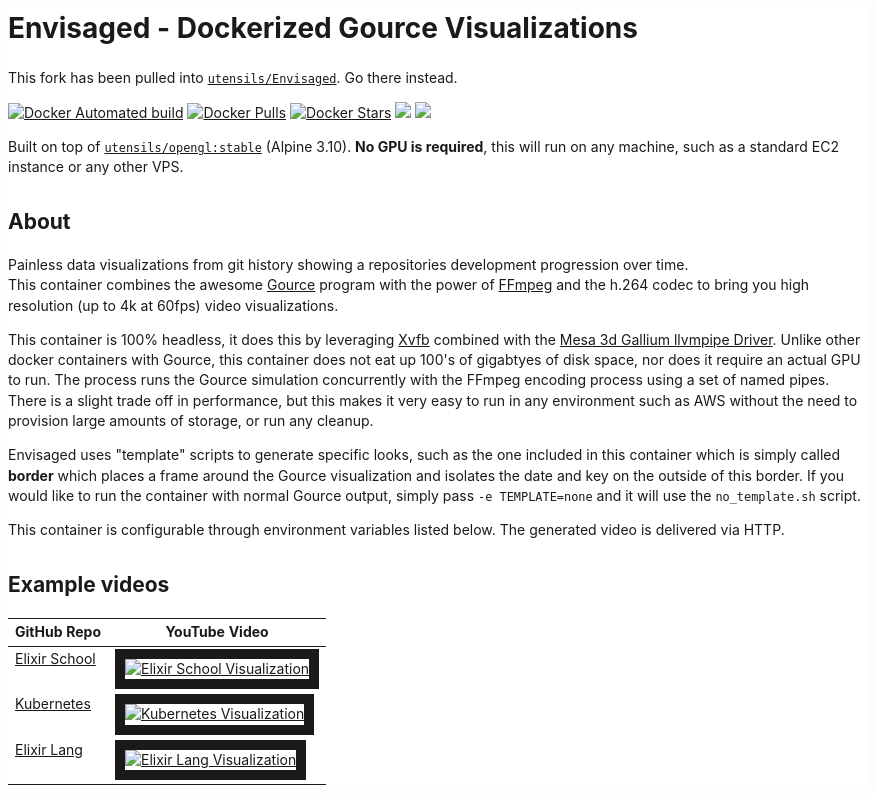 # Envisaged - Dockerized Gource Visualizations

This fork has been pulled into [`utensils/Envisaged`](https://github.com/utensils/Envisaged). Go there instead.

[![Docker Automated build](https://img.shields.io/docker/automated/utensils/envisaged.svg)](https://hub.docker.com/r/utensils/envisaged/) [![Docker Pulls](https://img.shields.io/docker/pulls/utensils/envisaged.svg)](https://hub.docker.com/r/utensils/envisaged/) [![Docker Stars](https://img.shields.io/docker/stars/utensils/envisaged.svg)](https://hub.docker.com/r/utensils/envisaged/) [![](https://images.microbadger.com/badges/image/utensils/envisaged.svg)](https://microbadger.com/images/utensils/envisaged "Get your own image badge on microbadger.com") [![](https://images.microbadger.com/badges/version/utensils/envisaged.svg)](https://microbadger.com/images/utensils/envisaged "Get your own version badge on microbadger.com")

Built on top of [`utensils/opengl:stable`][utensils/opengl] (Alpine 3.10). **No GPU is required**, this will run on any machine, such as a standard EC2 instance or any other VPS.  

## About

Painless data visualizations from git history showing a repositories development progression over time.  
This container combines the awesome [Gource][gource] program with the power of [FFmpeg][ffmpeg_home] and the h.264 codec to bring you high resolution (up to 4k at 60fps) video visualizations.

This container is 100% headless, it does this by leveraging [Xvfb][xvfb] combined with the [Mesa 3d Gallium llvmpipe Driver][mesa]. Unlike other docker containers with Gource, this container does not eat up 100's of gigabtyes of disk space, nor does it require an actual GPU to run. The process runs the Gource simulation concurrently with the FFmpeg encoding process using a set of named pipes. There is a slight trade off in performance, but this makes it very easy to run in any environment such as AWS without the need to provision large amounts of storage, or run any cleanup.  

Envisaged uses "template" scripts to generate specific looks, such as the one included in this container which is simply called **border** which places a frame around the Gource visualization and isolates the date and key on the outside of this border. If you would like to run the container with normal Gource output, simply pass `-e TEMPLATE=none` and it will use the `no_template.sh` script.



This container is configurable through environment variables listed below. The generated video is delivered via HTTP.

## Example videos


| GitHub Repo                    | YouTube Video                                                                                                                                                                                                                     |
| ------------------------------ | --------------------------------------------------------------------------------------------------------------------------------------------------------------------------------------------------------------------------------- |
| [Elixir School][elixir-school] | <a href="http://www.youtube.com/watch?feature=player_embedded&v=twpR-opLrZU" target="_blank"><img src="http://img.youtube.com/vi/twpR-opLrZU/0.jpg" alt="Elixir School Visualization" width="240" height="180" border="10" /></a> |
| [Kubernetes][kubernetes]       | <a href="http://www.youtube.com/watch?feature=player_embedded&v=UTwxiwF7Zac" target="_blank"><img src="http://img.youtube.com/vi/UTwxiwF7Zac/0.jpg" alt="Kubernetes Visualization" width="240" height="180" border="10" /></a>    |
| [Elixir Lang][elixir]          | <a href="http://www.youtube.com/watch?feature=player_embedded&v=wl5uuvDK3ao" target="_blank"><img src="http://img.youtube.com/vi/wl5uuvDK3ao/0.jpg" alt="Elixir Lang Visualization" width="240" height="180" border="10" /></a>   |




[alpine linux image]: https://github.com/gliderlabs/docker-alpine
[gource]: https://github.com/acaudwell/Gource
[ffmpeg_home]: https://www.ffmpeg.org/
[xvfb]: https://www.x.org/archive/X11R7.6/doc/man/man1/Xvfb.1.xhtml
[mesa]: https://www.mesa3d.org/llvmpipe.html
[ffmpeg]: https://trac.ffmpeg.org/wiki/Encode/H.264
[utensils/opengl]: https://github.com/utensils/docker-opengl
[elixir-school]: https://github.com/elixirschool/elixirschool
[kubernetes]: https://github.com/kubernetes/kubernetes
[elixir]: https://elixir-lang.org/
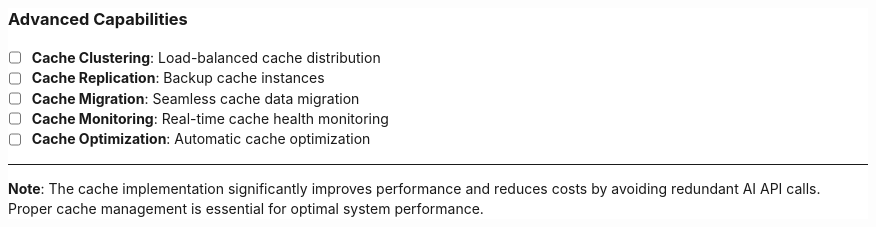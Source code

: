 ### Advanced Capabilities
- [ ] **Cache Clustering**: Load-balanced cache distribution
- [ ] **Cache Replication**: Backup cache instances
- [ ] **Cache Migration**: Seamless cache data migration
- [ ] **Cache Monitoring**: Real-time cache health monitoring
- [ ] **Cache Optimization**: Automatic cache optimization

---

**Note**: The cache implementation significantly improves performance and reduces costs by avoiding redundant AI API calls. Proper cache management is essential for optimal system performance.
--------
> [Assignment]: Restate the tail of the listing word for word, beginning at the line containing "### Advanced Capabilities".

> [Solution to the exercise]:
: ### Advanced Capabilities
- [ ] **Cache Clustering**: Load-balanced cache distribution
- [ ] **Cache Replication**: Backup cache instances
- [ ] **Cache Migration**: Seamless cache data migration
- [ ] **Cache Monitoring**: Real-time cache health monitoring
- [ ] **Cache Optimization**: Automatic cache optimization

---

**Note**: The cache implementation significantly improves performance and reduces costs by avoiding redundant AI API calls. Proper cache management is essential for optimal system performance.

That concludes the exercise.